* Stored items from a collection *

+ + + +

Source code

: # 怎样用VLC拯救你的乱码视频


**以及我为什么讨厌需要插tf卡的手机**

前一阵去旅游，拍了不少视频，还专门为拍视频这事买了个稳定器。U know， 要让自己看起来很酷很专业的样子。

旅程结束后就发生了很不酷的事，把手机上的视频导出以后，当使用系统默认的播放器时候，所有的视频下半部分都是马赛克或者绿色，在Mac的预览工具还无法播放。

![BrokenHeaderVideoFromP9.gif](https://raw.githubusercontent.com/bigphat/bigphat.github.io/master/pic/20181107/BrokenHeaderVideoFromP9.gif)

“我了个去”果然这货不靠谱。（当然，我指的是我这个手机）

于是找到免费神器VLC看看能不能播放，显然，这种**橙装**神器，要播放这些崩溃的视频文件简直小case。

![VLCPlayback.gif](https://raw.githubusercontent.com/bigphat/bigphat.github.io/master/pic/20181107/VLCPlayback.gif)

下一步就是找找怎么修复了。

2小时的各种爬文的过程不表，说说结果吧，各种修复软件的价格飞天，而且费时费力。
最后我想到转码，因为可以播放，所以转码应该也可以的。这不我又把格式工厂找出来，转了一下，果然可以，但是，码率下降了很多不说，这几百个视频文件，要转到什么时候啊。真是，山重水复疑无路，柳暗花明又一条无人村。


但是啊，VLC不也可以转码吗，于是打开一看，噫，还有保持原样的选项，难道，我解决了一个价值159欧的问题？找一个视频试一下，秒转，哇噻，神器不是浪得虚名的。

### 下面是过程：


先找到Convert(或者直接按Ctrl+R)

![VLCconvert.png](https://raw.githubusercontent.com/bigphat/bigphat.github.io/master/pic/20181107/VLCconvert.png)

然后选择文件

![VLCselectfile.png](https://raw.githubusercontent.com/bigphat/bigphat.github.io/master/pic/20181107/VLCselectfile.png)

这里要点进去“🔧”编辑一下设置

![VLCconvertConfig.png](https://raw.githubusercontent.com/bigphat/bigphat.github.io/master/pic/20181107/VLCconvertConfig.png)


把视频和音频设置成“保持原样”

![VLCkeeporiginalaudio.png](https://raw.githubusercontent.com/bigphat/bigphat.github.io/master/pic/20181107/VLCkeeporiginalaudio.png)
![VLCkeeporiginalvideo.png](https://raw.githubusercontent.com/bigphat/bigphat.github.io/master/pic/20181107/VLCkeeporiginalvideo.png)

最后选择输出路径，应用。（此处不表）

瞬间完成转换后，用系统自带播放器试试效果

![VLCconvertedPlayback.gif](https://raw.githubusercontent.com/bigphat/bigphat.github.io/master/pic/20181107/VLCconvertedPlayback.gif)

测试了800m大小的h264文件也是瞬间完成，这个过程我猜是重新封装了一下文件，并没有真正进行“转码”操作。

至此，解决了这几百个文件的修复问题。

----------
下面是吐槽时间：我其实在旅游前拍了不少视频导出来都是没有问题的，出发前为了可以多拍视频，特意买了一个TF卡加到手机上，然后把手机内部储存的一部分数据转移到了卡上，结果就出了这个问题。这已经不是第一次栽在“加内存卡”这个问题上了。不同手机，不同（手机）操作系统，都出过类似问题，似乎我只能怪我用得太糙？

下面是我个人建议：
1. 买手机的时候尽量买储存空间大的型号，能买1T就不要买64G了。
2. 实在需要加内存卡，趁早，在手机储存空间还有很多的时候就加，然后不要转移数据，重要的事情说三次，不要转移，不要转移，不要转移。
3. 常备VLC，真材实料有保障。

+ + + +

* WHAT YOU HAVE TO DO *
Among the lines of the data, find every one that holds "bigphat" and copy it.

* RESULT OF THE TASK *
![BrokenHeaderVideoFromP9.gif](https://raw.githubusercontent.com/bigphat/bigphat.github.io/master/pic/20181107/BrokenHeaderVideoFromP9.gif)
![VLCPlayback.gif](https://raw.githubusercontent.com/bigphat/bigphat.github.io/master/pic/20181107/VLCPlayback.gif)
![VLCconvert.png](https://raw.githubusercontent.com/bigphat/bigphat.github.io/master/pic/20181107/VLCconvert.png)
![VLCselectfile.png](https://raw.githubusercontent.com/bigphat/bigphat.github.io/master/pic/20181107/VLCselectfile.png)
![VLCconvertConfig.png](https://raw.githubusercontent.com/bigphat/bigphat.github.io/master/pic/20181107/VLCconvertConfig.png)
![VLCkeeporiginalaudio.png](https://raw.githubusercontent.com/bigphat/bigphat.github.io/master/pic/20181107/VLCkeeporiginalaudio.png)
![VLCkeeporiginalvideo.png](https://raw.githubusercontent.com/bigphat/bigphat.github.io/master/pic/20181107/VLCkeeporiginalvideo.png)
![VLCconvertedPlayback.gif](https://raw.githubusercontent.com/bigphat/bigphat.github.io/master/pic/20181107/VLCconvertedPlayback.gif)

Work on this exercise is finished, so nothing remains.